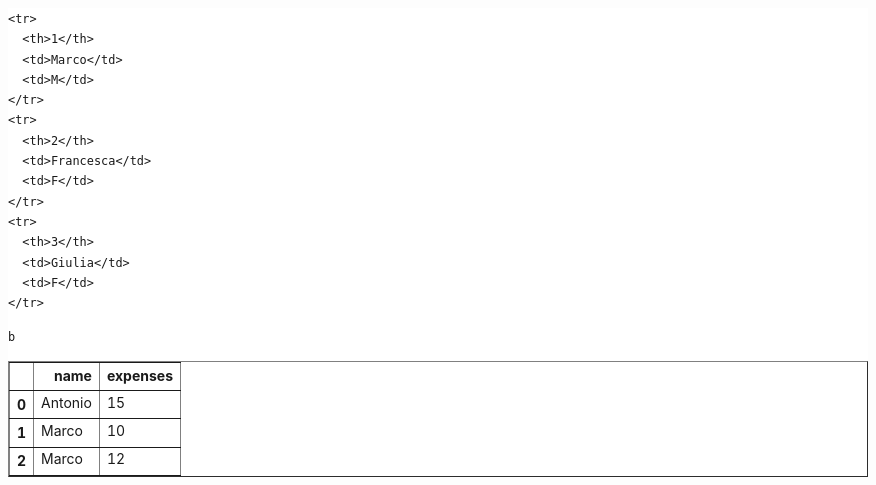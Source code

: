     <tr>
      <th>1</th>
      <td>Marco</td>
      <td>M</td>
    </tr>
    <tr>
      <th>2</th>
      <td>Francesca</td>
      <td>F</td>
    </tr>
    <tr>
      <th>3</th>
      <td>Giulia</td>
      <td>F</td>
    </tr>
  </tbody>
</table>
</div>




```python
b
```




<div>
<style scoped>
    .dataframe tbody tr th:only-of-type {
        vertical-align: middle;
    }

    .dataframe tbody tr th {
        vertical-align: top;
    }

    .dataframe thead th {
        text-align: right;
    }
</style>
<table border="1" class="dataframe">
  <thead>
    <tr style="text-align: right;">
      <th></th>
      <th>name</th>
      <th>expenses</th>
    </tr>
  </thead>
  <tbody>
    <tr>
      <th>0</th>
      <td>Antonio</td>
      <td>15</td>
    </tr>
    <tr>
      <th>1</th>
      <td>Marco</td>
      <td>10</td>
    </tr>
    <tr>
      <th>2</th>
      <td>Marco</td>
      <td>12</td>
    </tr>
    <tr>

☆ ☆ ☆ ☆

** Work to complete **
Look through the material and find each line that includes "dataframe", then copy it.

** Solution below **
    .dataframe tbody tr th:only-of-type {
    .dataframe tbody tr th {
    .dataframe thead th {
<table border="1" class="dataframe">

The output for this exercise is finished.